* _Work required_: Examine the entries and show every line in which the word "this" is found.

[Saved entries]
==========

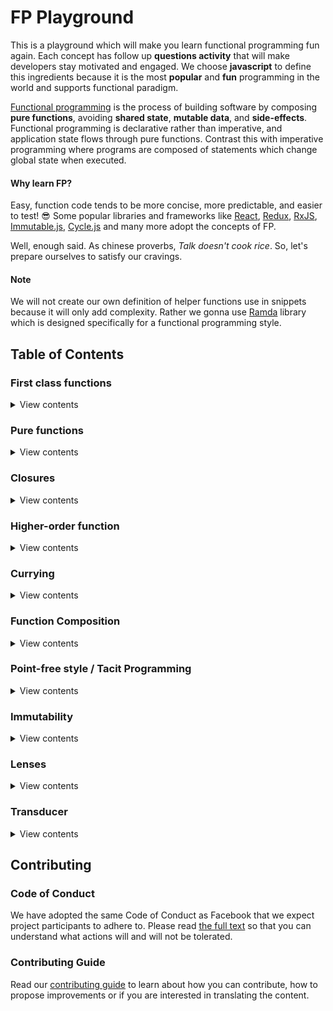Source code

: # FP Playground

This is a playground which will make you learn functional programming fun again. Each concept has follow up **questions activity** that will make developers stay motivated and engaged. We choose **javascript** to define this ingredients because it is the most **popular** and **fun** programming in the world and supports functional paradigm.

[Functional programming](https://wiki.haskell.org/Functional_programming) is the process of building software by composing **pure functions**, avoiding **shared state**, **mutable data**, and **side-effects**. Functional programming is declarative rather than imperative, and application state flows through pure functions. Contrast this  with imperative programming where programs are composed of statements which change global state when executed.

#### Why learn FP?

Easy, function code tends to be more concise, more predictable, and easier to test! :sunglasses: Some popular libraries and frameworks like [React](https://reactjs.org/), [Redux](https://redux.js.org/), [RxJS](http://reactivex.io/rxjs/), [Immutable.js](https://facebook.github.io/immutable-js/), [Cycle.js](https://cycle.js.org/) and many more adopt the concepts of FP.

Well, enough said. As chinese proverbs, *Talk doesn't cook rice*. So, let's prepare ourselves to satisfy our cravings.

#### Note
We will not create our own definition of helper functions use in snippets because it will only add complexity. Rather we gonna use [Ramda](http://ramdajs.com/) library which is designed specifically for a functional programming style.

## Table of Contents

### First class functions

<details>
<summary>View contents</summary>

* [`Definition`](#ary)
* [`Usage`](#call)
* [`References`](#collectinto)

</details>

### Pure functions

<details>
<summary>View contents</summary>

* [`Definition`](#ary)
* [`Usage`](#call)
* [`References`](#collectinto)

</details>

### Closures

<details>
<summary>View contents</summary>

* [`Definition`](#ary)
* [`Usage`](#call)
* [`References`](#collectinto)

</details>

### Higher-order function

<details>
<summary>View contents</summary>

* [`Definition`](#ary)
* [`Usage`](#call)
* [`References`](#collectinto)

</details>

### Currying

<details>
<summary>View contents</summary>

* [`Definition`](#ary)
* [`Usage`](#call)
* [`References`](#collectinto)

</details>

### Function Composition

<details>
<summary>View contents</summary>

* [`Definition`](#ary)
* [`Usage`](#call)
* [`References`](#collectinto)

</details>

### Point-free style / Tacit Programming

<details>
<summary>View contents</summary>

* [`Definition`](#ary)
* [`Usage`](#call)
* [`References`](#collectinto)

</details>

### Immutability

<details>
<summary>View contents</summary>

* [`Definition`](#ary)
* [`Usage`](#call)
* [`References`](#collectinto)

</details>

### Lenses

<details>
<summary>View contents</summary>

* [`Definition`](#ary)
* [`Usage`](#call)
* [`References`](#collectinto)

</details>

### Transducer

<details>
<summary>View contents</summary>

* [`Definition`](#ary)
* [`Usage`](#call)
* [`References`](#collectinto)

</details>

## Contributing

### Code of Conduct

We have adopted the same Code of Conduct as Facebook that we expect project participants to adhere to. Please read [the full text](https://code.facebook.com/codeofconduct) so that you can understand what actions will and will not be tolerated.

### Contributing Guide

Read our [contributing guide](CONTRIBUTING.md) to learn about how you can contribute, how to propose improvements or if you are interested in translating the content.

==========

* _Solution_:
This is a playground which will make you learn functional programming fun again. Each concept has follow up **questions activity** that will make developers stay motivated and engaged. We choose **javascript** to define this ingredients because it is the most **popular** and **fun** programming in the world and supports functional paradigm.
[Functional programming](https://wiki.haskell.org/Functional_programming) is the process of building software by composing **pure functions**, avoiding **shared state**, **mutable data**, and **side-effects**. Functional programming is declarative rather than imperative, and application state flows through pure functions. Contrast this  with imperative programming where programs are composed of statements which change global state when executed.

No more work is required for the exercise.